- _What you are asked to do_: Restate the records word for word. Include no pictures.

Stored data entries
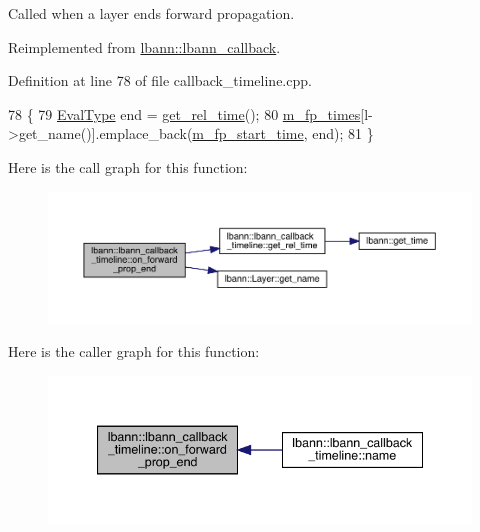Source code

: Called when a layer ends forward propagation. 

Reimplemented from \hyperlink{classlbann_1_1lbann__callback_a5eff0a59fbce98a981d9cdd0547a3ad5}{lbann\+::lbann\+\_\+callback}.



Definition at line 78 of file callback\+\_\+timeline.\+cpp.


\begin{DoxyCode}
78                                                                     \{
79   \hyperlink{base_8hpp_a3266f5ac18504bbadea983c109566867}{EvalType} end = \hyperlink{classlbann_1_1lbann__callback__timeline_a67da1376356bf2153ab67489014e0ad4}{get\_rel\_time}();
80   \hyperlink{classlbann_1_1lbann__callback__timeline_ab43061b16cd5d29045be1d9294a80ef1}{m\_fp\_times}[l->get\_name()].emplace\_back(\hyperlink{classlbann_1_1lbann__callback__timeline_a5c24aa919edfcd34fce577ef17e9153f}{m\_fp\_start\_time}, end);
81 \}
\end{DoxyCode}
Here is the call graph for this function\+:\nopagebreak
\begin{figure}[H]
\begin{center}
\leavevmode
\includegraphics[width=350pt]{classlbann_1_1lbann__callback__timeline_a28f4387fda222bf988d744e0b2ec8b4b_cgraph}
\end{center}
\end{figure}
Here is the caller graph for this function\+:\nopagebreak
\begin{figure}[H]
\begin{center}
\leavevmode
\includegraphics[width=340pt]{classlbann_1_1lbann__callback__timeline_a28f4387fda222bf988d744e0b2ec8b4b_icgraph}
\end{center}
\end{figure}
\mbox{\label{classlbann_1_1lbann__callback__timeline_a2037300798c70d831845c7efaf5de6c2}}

- _Answer to this exercise_:
Source code

: Called when a layer ends forward propagation. 

Reimplemented from \hyperlink{classlbann_1_1lbann__callback_a5eff0a59fbce98a981d9cdd0547a3ad5}{lbann\+::lbann\+\_\+callback}.



Definition at line 78 of file callback\+\_\+timeline.\+cpp.


\begin{DoxyCode}
78                                                                     \{
79   \hyperlink{base_8hpp_a3266f5ac18504bbadea983c109566867}{EvalType} end = \hyperlink{classlbann_1_1lbann__callback__timeline_a67da1376356bf2153ab67489014e0ad4}{get\_rel\_time}();
80   \hyperlink{classlbann_1_1lbann__callback__timeline_ab43061b16cd5d29045be1d9294a80ef1}{m\_fp\_times}[l->get\_name()].emplace\_back(\hyperlink{classlbann_1_1lbann__callback__timeline_a5c24aa919edfcd34fce577ef17e9153f}{m\_fp\_start\_time}, end);
81 \}
\end{DoxyCode}
Here is the call graph for this function\+:\nopagebreak
\begin{figure}[H]
\begin{center}
\leavevmode
\includegraphics[width=350pt]{classlbann_1_1lbann__callback__timeline_a28f4387fda222bf988d744e0b2ec8b4b_cgraph}
\end{center}
\end{figure}
Here is the caller graph for this function\+:\nopagebreak
\begin{figure}[H]
\begin{center}
\leavevmode
\includegraphics[width=340pt]{classlbann_1_1lbann__callback__timeline_a28f4387fda222bf988d744e0b2ec8b4b_icgraph}
\end{center}
\end{figure}
\mbox{\label{classlbann_1_1lbann__callback__timeline_a2037300798c70d831845c7efaf5de6c2}}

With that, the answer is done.